Search the entries below for the string "rateLimitEvent" and give the number of lines that hold it, nothing else.

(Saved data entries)

————————

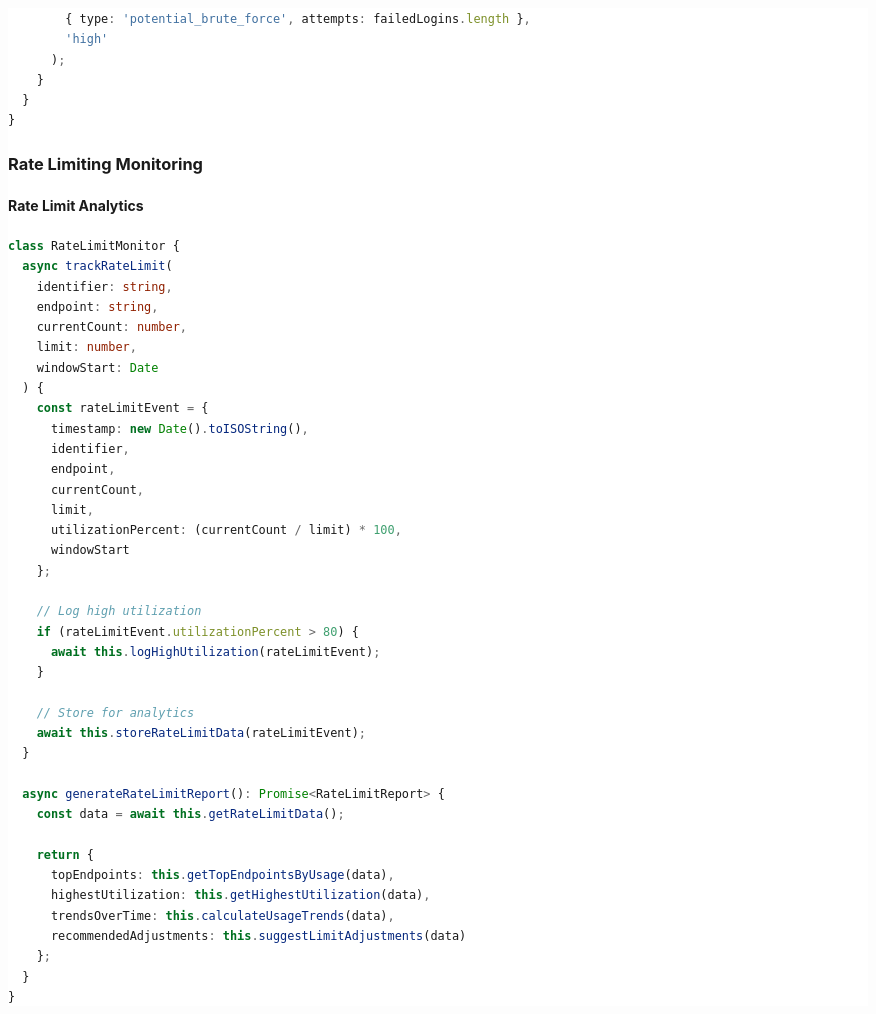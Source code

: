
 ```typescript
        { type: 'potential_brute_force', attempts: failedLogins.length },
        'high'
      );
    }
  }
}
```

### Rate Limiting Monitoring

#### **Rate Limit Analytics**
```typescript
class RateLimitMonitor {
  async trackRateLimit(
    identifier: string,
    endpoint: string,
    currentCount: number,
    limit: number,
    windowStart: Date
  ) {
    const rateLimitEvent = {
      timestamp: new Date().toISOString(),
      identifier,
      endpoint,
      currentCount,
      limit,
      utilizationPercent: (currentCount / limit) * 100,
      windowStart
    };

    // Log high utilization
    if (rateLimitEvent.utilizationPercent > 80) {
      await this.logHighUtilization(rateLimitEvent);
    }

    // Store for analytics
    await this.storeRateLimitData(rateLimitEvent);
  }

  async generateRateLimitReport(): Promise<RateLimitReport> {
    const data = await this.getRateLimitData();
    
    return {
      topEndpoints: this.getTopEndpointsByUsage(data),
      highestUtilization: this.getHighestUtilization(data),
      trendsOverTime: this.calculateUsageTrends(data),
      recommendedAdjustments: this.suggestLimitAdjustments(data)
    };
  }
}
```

————————

Solved problem —
4